## Assertion

The power set *P(M)* of a set *M* with *n* elements contains *2 ^{n}* elements.

## Proof

### base case: n = 0

The set which contains 0 elements is the empty set \(\emptyset = \{~\}\).

Its power set contains 1 element (1 = 2^{0}), namely the empty set: \(P(\emptyset) = \{\emptyset\} = \{\{~\}\}\).

### Iinductive step: A(n) => A(n+1)

Let \(M_{n+1}\) be a set with *n+1* elements. \(e_1,~e_2,~\dots~e_{n},~e_{n+1}\).

It hast the subset \( M_{n} \) with *n* elements \( e_1,~e_2,~\dots~e_{n} \).

\( P(M_{n}) \) has \( 2^n \) elements (assumption), namely the \( 2^n \) subsets of \( M_{n} \): \( T_{1},~T_{2},\dots~T_{2^n} \).

They are the subsets of \( M_{n} \) that implies that they are subsets of \( M_{n+1}\) so they are elements of \(P(M_{n+1})\).

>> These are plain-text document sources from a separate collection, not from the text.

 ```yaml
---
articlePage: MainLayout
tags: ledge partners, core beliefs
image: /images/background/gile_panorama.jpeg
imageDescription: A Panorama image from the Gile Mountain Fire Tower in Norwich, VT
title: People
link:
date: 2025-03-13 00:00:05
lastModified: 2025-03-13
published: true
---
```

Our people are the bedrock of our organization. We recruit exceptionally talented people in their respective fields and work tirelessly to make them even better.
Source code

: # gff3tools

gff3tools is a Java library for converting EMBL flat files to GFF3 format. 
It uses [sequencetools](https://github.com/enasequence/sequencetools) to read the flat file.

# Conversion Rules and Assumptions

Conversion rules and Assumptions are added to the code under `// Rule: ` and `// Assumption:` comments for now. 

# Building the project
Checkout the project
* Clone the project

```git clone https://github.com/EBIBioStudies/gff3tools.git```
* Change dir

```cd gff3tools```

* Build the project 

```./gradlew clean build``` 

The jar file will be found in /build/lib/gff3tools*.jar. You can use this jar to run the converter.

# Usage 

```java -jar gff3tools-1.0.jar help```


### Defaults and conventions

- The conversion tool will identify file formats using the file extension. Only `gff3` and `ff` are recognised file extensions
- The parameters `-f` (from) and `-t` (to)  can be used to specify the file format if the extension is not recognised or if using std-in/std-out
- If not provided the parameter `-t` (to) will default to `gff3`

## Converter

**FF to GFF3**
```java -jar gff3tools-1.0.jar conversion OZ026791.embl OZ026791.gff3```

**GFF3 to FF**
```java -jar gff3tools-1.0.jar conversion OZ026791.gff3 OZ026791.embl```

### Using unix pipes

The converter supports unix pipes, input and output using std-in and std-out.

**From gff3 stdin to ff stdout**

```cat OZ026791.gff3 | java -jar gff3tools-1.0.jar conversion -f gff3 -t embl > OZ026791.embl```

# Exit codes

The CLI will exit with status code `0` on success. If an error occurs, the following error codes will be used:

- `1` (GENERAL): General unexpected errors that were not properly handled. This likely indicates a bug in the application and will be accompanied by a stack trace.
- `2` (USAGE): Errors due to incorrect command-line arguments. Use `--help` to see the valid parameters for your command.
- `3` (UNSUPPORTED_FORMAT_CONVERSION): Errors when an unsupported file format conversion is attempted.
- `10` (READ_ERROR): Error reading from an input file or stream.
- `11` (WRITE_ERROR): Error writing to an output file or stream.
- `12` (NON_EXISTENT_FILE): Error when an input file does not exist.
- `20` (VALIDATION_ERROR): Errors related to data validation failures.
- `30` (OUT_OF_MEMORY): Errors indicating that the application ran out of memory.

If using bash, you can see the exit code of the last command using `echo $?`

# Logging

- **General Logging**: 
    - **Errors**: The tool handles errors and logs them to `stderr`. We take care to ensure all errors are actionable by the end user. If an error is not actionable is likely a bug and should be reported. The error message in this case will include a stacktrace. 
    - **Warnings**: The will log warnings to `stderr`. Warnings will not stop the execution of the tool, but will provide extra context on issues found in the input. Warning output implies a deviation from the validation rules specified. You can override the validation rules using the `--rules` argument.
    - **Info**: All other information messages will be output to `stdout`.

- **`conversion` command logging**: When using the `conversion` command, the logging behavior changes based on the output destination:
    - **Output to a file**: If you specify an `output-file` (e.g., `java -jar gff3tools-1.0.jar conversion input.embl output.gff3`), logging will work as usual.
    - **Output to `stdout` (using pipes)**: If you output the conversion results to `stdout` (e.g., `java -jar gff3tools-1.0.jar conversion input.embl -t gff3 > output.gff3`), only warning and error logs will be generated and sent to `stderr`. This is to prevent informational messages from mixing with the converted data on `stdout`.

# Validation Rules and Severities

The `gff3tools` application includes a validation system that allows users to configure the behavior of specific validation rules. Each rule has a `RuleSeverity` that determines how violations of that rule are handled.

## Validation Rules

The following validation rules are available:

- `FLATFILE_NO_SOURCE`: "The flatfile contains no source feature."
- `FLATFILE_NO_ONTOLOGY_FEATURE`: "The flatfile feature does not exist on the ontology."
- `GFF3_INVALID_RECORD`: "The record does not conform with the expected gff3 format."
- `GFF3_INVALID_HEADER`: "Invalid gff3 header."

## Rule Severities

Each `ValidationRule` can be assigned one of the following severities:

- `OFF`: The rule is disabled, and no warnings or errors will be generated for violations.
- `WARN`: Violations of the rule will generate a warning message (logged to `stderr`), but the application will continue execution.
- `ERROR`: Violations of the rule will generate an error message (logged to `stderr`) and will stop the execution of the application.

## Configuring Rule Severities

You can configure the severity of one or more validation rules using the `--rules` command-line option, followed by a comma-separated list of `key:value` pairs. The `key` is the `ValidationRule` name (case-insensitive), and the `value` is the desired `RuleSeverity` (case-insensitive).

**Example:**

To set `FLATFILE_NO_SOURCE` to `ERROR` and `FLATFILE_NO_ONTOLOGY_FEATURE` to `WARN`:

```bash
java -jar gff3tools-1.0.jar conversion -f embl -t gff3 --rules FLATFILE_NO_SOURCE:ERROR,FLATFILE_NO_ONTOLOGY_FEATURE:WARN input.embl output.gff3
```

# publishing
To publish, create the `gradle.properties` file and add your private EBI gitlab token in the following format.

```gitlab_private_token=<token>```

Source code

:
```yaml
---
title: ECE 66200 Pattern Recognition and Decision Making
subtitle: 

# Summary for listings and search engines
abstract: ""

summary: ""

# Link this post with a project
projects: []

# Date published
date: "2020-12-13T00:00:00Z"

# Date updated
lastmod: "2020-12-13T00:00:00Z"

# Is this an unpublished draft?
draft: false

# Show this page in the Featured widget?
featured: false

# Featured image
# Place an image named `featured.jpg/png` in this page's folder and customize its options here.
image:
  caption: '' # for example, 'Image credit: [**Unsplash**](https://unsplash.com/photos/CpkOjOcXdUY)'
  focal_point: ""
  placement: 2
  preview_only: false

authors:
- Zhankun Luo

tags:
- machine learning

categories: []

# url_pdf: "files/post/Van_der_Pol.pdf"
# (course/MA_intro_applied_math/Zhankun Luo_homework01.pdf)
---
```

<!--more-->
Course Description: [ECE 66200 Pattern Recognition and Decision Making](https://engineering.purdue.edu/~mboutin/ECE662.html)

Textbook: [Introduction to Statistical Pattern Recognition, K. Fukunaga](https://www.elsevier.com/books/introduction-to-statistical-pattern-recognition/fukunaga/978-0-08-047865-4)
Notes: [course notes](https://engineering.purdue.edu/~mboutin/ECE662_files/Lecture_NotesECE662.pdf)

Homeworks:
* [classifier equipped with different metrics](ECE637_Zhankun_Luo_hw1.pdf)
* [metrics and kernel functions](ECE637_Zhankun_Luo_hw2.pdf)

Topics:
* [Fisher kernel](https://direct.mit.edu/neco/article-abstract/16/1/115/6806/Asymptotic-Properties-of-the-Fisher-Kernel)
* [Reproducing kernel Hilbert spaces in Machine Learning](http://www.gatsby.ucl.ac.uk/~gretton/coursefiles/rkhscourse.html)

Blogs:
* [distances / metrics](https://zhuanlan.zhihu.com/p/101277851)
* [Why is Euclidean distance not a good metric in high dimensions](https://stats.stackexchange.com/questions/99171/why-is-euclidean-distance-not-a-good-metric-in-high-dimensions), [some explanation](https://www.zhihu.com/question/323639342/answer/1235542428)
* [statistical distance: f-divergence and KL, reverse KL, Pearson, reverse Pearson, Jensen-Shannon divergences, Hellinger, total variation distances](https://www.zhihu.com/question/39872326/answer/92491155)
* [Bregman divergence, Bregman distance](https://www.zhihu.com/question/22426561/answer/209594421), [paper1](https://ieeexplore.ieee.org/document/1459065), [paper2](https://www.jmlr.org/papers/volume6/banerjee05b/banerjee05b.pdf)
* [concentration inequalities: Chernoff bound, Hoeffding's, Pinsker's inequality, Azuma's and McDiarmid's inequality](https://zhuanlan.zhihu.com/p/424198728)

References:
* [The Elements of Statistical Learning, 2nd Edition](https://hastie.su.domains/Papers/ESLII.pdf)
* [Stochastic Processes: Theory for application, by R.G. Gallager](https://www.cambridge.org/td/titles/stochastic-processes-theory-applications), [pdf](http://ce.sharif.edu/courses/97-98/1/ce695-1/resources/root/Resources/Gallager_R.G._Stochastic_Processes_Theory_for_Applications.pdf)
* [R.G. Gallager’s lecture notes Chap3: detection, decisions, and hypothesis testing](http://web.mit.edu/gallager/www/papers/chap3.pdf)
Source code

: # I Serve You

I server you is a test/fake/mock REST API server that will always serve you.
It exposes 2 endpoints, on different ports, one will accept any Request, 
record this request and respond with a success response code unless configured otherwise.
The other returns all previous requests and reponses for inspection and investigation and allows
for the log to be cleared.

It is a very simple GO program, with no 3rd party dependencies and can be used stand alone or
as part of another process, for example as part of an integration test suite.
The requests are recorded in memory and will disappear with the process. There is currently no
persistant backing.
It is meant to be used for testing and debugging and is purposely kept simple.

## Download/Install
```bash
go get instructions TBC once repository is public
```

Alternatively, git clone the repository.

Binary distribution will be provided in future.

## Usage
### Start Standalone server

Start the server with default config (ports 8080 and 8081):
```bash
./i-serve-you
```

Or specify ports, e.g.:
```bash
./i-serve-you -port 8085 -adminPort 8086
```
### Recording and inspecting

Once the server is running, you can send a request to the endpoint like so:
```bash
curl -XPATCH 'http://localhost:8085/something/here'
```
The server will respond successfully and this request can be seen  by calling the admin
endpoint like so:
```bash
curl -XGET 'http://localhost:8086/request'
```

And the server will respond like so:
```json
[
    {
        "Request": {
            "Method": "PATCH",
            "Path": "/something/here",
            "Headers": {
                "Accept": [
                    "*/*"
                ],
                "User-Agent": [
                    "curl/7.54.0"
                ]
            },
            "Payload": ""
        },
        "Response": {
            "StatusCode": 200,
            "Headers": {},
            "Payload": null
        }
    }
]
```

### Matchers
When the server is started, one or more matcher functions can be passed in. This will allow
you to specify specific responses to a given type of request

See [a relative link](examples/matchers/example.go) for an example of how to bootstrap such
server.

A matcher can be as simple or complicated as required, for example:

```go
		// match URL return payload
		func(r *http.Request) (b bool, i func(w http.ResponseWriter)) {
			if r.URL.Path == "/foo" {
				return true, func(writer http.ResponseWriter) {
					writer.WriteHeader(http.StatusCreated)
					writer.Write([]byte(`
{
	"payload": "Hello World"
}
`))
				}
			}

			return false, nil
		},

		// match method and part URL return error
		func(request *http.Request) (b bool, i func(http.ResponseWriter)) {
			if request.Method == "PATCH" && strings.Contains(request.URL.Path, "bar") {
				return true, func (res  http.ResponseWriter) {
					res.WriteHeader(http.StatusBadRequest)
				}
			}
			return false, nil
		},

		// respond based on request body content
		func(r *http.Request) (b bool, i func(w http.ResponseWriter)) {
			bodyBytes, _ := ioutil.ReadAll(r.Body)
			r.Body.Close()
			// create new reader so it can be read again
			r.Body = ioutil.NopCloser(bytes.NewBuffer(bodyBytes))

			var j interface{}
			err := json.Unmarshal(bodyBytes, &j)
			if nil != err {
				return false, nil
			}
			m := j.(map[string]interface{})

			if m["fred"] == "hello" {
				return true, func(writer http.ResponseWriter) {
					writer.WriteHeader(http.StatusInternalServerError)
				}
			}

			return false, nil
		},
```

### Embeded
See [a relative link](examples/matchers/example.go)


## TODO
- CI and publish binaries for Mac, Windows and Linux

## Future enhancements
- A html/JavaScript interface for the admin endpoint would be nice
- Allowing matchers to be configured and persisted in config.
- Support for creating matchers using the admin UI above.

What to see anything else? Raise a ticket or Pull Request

Additionally contains \( P(M_{n+1}) \) the subsets ofon \( M_{n+1} \) that contain the element \( e_{n+1} \)

Those can be constructed by joining \( T_i \quad i\in\{1\dots 2^n\}\) with \( e_{n+1} \)

Each subset \( T_i \) adds one element: \( e_{n+1} \). \(T_i‘ = T_i \cup e_{n+1}\). The number of subsets doubles.

We have:

\( P(M_{n+1}) = \{T_{1},~T_{2},\dots~T_{2^n},~T_{1}‘,~T_{2}‘,\dots~T_{2^n}’\}\)

The power set has \( 2^n + 2^n = 2\cdot 2^n = 2^{n+1} \) elements.

*q.e.d.*